### STUDY MATERIAL
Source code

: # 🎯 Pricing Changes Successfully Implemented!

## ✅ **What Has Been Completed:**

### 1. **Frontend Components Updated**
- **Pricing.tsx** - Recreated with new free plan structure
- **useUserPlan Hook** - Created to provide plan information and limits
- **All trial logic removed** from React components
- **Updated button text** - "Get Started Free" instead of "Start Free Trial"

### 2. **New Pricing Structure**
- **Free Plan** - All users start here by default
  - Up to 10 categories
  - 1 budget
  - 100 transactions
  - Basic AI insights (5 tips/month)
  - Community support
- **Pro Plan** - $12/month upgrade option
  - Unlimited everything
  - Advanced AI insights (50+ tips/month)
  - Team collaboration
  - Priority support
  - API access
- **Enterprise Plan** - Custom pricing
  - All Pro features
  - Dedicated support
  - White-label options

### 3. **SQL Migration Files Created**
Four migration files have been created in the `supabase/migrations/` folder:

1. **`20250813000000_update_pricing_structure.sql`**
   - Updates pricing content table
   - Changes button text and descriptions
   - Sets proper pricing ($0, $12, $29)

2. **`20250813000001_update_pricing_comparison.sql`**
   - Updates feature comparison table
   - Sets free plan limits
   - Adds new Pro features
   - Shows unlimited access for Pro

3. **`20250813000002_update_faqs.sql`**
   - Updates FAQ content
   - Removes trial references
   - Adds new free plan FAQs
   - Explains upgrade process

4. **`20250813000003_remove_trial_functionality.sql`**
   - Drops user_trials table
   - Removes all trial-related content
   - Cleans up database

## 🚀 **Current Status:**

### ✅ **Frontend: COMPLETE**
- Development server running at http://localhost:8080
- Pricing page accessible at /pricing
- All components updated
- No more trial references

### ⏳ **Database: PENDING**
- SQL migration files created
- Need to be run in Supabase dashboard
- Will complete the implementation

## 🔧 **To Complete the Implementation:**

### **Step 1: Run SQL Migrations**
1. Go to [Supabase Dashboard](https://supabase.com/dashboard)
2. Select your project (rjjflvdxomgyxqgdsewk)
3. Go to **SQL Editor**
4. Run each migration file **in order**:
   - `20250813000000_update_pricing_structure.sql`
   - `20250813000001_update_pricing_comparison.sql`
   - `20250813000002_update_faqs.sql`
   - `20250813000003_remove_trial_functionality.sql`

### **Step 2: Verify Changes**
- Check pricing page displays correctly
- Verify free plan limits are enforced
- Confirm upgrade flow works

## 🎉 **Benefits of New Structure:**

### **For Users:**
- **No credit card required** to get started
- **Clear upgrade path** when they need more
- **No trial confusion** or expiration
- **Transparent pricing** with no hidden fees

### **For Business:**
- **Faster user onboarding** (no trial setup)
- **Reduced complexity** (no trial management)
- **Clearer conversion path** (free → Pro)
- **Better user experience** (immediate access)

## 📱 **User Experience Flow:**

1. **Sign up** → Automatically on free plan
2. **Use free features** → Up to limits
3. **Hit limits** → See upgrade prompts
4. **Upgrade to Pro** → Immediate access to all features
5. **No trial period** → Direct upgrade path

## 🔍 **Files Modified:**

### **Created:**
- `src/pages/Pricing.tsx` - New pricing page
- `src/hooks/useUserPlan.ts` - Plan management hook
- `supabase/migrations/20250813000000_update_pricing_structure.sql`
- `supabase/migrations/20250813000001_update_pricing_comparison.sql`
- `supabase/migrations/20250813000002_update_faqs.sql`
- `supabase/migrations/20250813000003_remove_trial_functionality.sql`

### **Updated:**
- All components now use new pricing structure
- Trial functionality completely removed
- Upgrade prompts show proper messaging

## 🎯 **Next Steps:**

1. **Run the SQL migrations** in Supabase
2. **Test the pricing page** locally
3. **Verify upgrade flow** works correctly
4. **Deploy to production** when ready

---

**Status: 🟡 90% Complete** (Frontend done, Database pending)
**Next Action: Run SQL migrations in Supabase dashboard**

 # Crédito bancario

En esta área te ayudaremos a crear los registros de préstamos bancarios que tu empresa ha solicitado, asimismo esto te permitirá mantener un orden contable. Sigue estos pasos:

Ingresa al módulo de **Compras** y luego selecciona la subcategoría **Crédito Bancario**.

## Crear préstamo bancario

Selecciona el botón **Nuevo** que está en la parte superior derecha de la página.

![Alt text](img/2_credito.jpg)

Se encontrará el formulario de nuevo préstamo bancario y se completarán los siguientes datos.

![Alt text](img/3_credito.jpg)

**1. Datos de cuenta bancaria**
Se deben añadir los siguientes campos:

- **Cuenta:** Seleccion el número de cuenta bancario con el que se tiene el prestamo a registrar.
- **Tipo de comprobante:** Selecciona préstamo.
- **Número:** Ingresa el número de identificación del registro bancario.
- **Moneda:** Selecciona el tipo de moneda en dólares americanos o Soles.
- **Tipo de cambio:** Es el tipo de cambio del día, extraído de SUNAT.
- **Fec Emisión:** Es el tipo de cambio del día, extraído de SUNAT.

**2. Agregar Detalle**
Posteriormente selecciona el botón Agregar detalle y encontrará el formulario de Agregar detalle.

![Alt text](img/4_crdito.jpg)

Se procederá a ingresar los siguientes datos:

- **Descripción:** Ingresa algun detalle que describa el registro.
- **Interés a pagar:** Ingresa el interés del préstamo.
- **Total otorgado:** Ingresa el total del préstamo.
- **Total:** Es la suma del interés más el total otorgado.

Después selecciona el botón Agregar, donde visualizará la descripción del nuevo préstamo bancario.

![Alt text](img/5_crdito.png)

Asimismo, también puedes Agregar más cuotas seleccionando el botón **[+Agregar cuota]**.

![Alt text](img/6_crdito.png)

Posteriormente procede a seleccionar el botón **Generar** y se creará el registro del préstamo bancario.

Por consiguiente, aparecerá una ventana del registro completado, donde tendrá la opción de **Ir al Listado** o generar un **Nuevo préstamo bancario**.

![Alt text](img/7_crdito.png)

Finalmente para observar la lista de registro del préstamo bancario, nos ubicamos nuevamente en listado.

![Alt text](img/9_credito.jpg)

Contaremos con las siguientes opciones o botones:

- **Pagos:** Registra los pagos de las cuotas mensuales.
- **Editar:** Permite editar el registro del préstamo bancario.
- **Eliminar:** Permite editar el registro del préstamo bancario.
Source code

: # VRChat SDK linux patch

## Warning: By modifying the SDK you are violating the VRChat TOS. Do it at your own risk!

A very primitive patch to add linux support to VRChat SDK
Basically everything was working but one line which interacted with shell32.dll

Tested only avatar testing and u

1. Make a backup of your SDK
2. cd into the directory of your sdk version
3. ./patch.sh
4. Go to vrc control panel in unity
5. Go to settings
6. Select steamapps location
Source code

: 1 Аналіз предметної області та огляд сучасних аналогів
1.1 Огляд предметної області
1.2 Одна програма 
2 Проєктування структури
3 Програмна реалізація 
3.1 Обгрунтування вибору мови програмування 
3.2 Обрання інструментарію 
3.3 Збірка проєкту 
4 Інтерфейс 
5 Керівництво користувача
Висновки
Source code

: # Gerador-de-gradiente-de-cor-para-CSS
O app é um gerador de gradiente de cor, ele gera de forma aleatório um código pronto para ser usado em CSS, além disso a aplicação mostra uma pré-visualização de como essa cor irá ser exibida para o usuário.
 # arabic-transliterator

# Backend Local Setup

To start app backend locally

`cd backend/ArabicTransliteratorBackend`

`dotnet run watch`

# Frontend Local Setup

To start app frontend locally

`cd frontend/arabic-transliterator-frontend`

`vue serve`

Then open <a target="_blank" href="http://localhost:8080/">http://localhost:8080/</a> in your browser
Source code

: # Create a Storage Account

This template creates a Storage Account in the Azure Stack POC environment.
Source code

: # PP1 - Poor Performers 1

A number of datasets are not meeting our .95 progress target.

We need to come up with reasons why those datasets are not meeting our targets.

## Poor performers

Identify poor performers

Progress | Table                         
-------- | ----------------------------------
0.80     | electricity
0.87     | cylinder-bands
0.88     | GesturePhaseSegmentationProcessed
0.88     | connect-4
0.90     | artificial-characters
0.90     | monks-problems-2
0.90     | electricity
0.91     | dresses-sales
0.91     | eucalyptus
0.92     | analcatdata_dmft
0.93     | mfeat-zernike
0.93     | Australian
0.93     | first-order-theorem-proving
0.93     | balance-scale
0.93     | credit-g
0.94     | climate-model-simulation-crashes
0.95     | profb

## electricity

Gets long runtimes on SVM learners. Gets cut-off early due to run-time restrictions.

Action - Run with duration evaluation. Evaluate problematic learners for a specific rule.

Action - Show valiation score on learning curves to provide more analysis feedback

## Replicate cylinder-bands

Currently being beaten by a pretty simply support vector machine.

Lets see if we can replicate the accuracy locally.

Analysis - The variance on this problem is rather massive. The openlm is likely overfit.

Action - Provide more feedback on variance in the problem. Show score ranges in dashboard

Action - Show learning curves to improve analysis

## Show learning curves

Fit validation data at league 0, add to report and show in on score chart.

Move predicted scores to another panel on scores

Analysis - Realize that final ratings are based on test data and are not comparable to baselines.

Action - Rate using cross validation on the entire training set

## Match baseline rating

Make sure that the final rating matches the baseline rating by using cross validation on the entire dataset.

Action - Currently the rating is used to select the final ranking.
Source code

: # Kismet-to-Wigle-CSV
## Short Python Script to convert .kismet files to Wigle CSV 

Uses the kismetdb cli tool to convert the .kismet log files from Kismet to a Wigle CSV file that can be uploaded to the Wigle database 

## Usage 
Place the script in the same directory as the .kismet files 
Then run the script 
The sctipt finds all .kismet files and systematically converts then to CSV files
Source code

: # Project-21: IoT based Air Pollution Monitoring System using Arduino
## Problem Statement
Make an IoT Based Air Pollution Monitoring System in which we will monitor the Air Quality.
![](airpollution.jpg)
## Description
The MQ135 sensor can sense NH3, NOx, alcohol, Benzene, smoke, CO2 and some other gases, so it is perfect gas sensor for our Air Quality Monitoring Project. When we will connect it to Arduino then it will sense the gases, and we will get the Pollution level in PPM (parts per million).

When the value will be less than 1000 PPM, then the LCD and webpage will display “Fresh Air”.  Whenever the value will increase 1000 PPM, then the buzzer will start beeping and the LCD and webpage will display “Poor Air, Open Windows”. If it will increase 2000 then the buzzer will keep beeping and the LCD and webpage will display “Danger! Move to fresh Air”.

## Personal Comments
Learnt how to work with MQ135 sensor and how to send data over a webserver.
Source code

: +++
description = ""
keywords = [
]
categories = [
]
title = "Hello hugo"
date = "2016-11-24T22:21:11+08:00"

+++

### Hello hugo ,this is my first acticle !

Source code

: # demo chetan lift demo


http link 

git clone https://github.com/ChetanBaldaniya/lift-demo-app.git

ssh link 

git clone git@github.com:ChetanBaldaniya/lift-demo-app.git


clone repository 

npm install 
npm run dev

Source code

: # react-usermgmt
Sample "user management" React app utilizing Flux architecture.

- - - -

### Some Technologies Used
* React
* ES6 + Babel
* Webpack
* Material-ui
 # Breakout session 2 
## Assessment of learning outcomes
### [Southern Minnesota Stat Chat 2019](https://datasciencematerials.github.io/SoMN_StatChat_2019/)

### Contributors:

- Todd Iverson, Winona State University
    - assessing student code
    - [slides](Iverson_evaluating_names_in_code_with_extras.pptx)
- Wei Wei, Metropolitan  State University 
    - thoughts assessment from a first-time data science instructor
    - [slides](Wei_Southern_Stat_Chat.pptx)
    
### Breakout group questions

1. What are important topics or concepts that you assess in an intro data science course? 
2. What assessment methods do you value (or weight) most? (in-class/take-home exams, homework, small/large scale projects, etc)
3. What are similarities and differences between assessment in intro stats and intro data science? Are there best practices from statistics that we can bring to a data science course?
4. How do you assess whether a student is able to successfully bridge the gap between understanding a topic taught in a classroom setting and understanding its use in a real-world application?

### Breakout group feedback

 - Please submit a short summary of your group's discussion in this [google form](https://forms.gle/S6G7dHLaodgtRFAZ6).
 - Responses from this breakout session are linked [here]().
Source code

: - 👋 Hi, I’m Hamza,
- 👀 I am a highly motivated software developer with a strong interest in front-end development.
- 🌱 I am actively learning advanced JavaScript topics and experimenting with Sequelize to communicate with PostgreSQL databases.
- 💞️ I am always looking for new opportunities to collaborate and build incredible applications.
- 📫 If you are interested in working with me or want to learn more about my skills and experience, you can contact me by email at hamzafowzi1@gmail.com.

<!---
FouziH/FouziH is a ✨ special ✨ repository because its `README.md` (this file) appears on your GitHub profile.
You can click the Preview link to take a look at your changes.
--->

### WHAT NEEDS TO BE DONE
The expected output is the exact run of lines from the line with "- 📫 If you are" through the last line of the material above.

### REPLY
- 📫 If you are interested in working with me or want to learn more about my skills and experience, you can contact me by email at hamzafowzi1@gmail.com.

<!---
FouziH/FouziH is a ✨ special ✨ repository because its `README.md` (this file) appears on your GitHub profile.
You can click the Preview link to take a look at your changes.
--->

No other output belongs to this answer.